RAS mutations are found in 10%-30% of various cancers and in up to 90% of pancreatic cancers, where they are associated with aggressive phenotypes, poor prognosis, and reduced overall survival. CUB domain containing protein 1 (CDCP1), a transcriptional target of activated RAS, is implicated in these cancers irrespective of the specific R AS mutation. Given the limited effectiveness of small-molecule inhibitors against mutant Ras-driven cancers, we developed a CDCP1-targeting antibody-drug conjugate (ADC). In this study, we demonstrate that CDCP1 overexpression significantly correlates with R AS mutations in pancreatic cancer.
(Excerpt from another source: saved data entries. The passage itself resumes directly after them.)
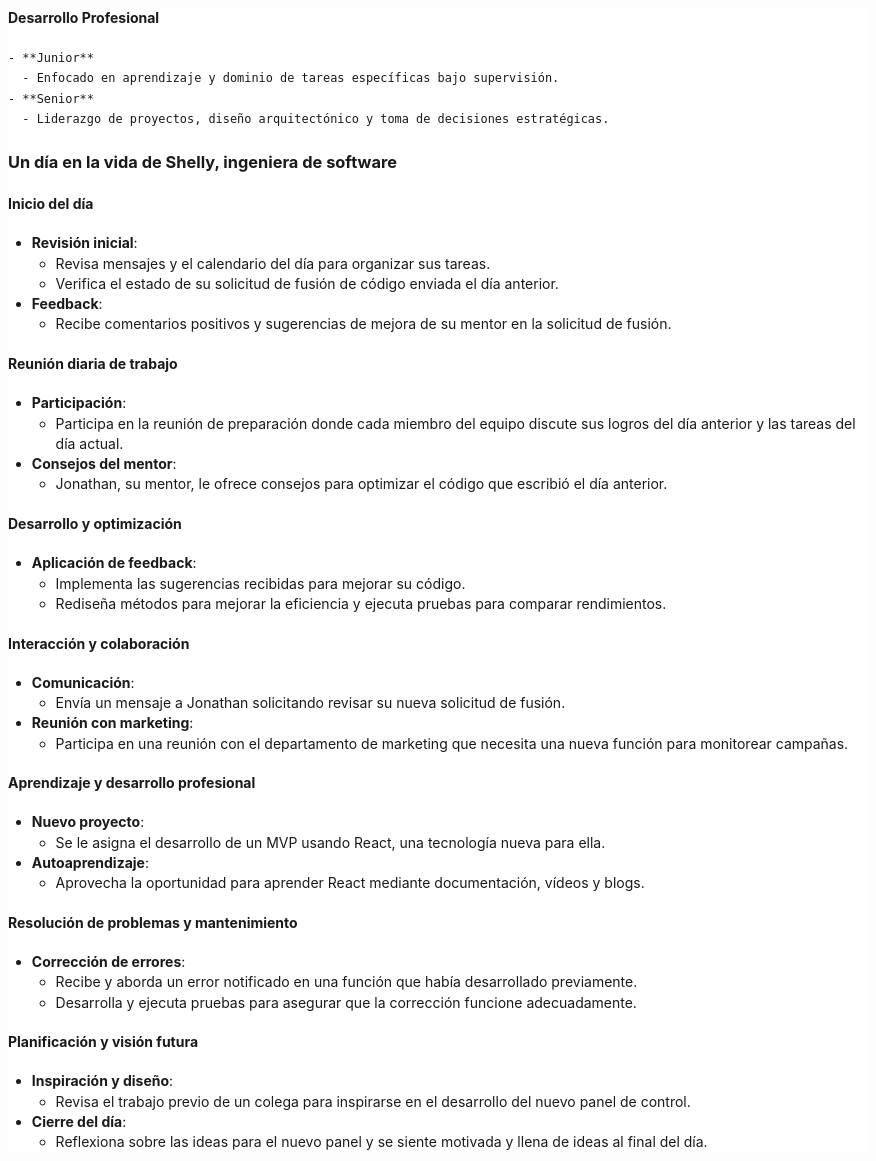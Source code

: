 #### **Desarrollo Profesional**
    - **Junior**
      - Enfocado en aprendizaje y dominio de tareas específicas bajo supervisión.
    - **Senior**
      - Liderazgo de proyectos, diseño arquitectónico y toma de decisiones estratégicas.




### Un día en la vida de Shelly, ingeniera de software

#### **Inicio del día**
   - **Revisión inicial**:
     - Revisa mensajes y el calendario del día para organizar sus tareas.
     - Verifica el estado de su solicitud de fusión de código enviada el día anterior.
   - **Feedback**:
     - Recibe comentarios positivos y sugerencias de mejora de su mentor en la solicitud de fusión.

#### **Reunión diaria de trabajo**
   - **Participación**:
     - Participa en la reunión de preparación donde cada miembro del equipo discute sus logros del día anterior y las tareas del día actual.
   - **Consejos del mentor**:
     - Jonathan, su mentor, le ofrece consejos para optimizar el código que escribió el día anterior.

#### **Desarrollo y optimización**
   - **Aplicación de feedback**:
     - Implementa las sugerencias recibidas para mejorar su código.
     - Rediseña métodos para mejorar la eficiencia y ejecuta pruebas para comparar rendimientos.

#### **Interacción y colaboración**
   - **Comunicación**:
     - Envía un mensaje a Jonathan solicitando revisar su nueva solicitud de fusión.
   - **Reunión con marketing**:
     - Participa en una reunión con el departamento de marketing que necesita una nueva función para monitorear campañas.

####  **Aprendizaje y desarrollo profesional**
   - **Nuevo proyecto**:
     - Se le asigna el desarrollo de un MVP usando React, una tecnología nueva para ella.
   - **Autoaprendizaje**:
     - Aprovecha la oportunidad para aprender React mediante documentación, vídeos y blogs.

####  **Resolución de problemas y mantenimiento**
   - **Corrección de errores**:
     - Recibe y aborda un error notificado en una función que había desarrollado previamente.
     - Desarrolla y ejecuta pruebas para asegurar que la corrección funcione adecuadamente.

#### **Planificación y visión futura**
   - **Inspiración y diseño**:
     - Revisa el trabajo previo de un colega para inspirarse en el desarrollo del nuevo panel de control.
   - **Cierre del día**:
     - Reflexiona sobre las ideas para el nuevo panel y se siente motivada y llena de ideas al final del día.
We generated and characterized a CDCP1-specific monoclonal antibody, 2G10, and conjugated it to the topoisomerase II inhibitor, PNU159682, to produce 2G10-PNU159682. The anti-tumor activity of this ADC was evaluated in vitro and in vivo using pancreatic cancer cell lines. 2G10-PNU159682 exhibited superior efficacy compared to MRTX1133 and sotorasib in G12D- and G12C-mutant cell lines. In a mouse xenograft model, 2G10-PNU159682 demonstrated robust anti-tumor activity against R AS-mutant pancreatic cancers, outperforming gemcitabine and FOLFIRINOX and achieving complete tumor remission for up to 100 days-even following relapse after standard chemotherapy. These findings support the potential of 2G10-PNU159682 as a promising therapeutic candidate for the treatment of Ras-mutant cancers.